Each Join technique has a different performance profile for the two most basic scenarios:

The outer sequence has many records, and you want all of them—An example of this scenario is when you are binding the full sequence of results to a grid or other repeater control. For example, the following code demonstrates a one-to-one join where outer collection has many records:
```
var q1 = from outer in orders
         join inner in customers on
            outer.CustomerID equals inner.CustomerID
```
The outer sequence has only a few records, either by count or because of a strict where clause (targeting a single record is the most common)—An example of this scenario is when you are looking up a single record for editing purposes. For example, the following code demonstrates a one-to-one join where a single record is isolated in the outer collection:
```
var q1 = from outer in orders
         where outer.OrderNumber == "Order 3"
         join inner in customers on
            outer.CustomerID equals inner.CustomerID
```

The test data used for this experiment is small—up to 100 orders and 5 customers (for a full listing, see Table 2). This is an unrealistic size of data, but it does provide a stable platform for understanding relative performance characteristics. This experiment is looking at how the relationship between outer and inner sequence collection size impacts query performance. Table 3 shows the results of this experiment.

Table 3. One-to-One Join Techniques and Their Performance Comparisons Using 1M Iterations
Join Technique Iterations = 1M	Scenario 1 -Many Record Performance Outer n = 100 Inner n = 5	Many Record Performance Outer n = 50 Inner n = 5	Many Record Performance Outer n = 5 Inner n = 5	Scenario 2 - Single Record Performance Outer n = 1 Inner n = 5
Using the `join` (or `Join`) operator Listing 2	21793ms (1 - best)	11319ms	2432ms	1852ms (4 - worst)
Using a subquery in the select projection Listing 4	75897ms (3)	40464ms	4375ms	1493ms (2)
Using the `SingleOrDefault` operator in the select projection Listing 5	56335ms (2)	27412ms	3758ms	1320ms (1 - best)
Using a cross join with a `where` filter Listing 6	80829ms (4 - worst)	40424ms	5142ms	1636ms (3)

Note

The actual numbers in seconds are highly subject to hardware and available memory; they are shown here for relative purposes only. This experiment is to differentiate performance of the different join techniques.

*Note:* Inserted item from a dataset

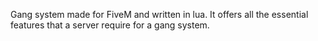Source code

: Gang system made for FiveM and written in lua. It offers all the essential features that a server require for a gang system.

Plotting the results for 100, 50, and 1 demonstrates how linear the performance characteristic is against outer loop count. The join syntax always wins until the outer sequence size drops to below five. However, when the outer-sequence count is less than five, all syntax options are instant unless you are running one million iterations.

From this simple experiment, some conclusions can be drawn:

Use the Join syntax for all one-to-one scenarios unless the outer sequence has less than five elements
Use the SingleOrDefault syntax when the outer-sequence size is less than five elements and the number of iterations is in the hundreds of thousands.

Figure 1. Different one-to-one Join techniques. Time taken for 1M iterations against an outer sequence of 100, 50, and 1 element count. Join syntax is faster until around an outer-sequence size of five elements.
Never use the cross join/where syntax for one-to-one joins. Enumerating every combination of element versus element only to filter out all but a few results impacts performance in a big way.
Use a relational database system for large volume join operations where possible.